Beatriz Williams explores fate in ‘The Golden Hour’

“Fate is like a strange, unpopular restaurant filled with odd little waiters who bring you things you never asked for and don't always like.”― Lemony Snicket

Fate is a fickle creature. At times it feels as if no matter what we do, the choices we make, we inevitably end up in the place fate chose for us. In our latest novel, readers are transported to Germany in 1900 and the Bahamas during World War II.

The Golden Hour by Beatriz Williams

In 1900, Elfriede, the wife of a German baron, meets a man during her stay in a hospital. In 1941, Lulu encounters a botanist while reporting on the society life surrounding the Duke of Windsor in the Bahamas. In “The Golden Hour” Beatriz Williams weaves an intriguing love story spanning wars and generations. Elfriede and Lulu are strangers bound together through their love of the ever absent Thorpe men. Both Elfriede and Lulu find themselves striving to live on their own terms but find their bittersweet romances with the Thorpe men continue to dominate their lives.

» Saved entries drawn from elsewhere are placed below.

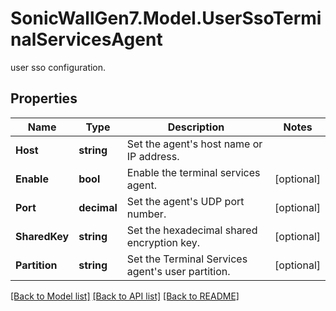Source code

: # SonicWallGen7.Model.UserSsoTerminalServicesAgent
user sso configuration.

## Properties

Name | Type | Description | Notes
------------ | ------------- | ------------- | -------------
**Host** | **string** | Set the agent&#39;s host name or IP address. | 
**Enable** | **bool** | Enable the terminal services agent. | [optional] 
**Port** | **decimal** | Set the agent&#39;s UDP port number. | [optional] 
**SharedKey** | **string** | Set the hexadecimal shared encryption key. | [optional] 
**Partition** | **string** | Set the Terminal Services agent&#39;s user partition. | [optional] 

[[Back to Model list]](../README.md#documentation-for-models) [[Back to API list]](../README.md#documentation-for-api-endpoints) [[Back to README]](../README.md)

Readers will be more than willing to lose themselves for a few hours in the idyllic hospital Elfriede lives in and the high class gossip that Lulu’s life revolves around.

From the book jacket…

“Newly-widowed Leonora “Lulu” Randolph arrives in the Bahamas to investigate the Governor and his wife for a New York society magazine. After all, American readers have an insatiable appetite for news of the Duke and Duchess of Windsor, that glamorous couple whose love affair nearly brought the British monarchy to its knees five years earlier. What more intriguing backdrop for their romance than a wartime Caribbean paradise, a colonial playground for kingpins of ill-gotten empires?”

If you enjoy…

For readers who enjoy romping through different aspects of World War II, check out “Mistress of the Ritz” by Melanie Benjamin. The novel takes place at the Ritz in Paris and tells the story of how the hotel’s manager and his wife undermined the Nazis who took up residence at the hotel during World War II.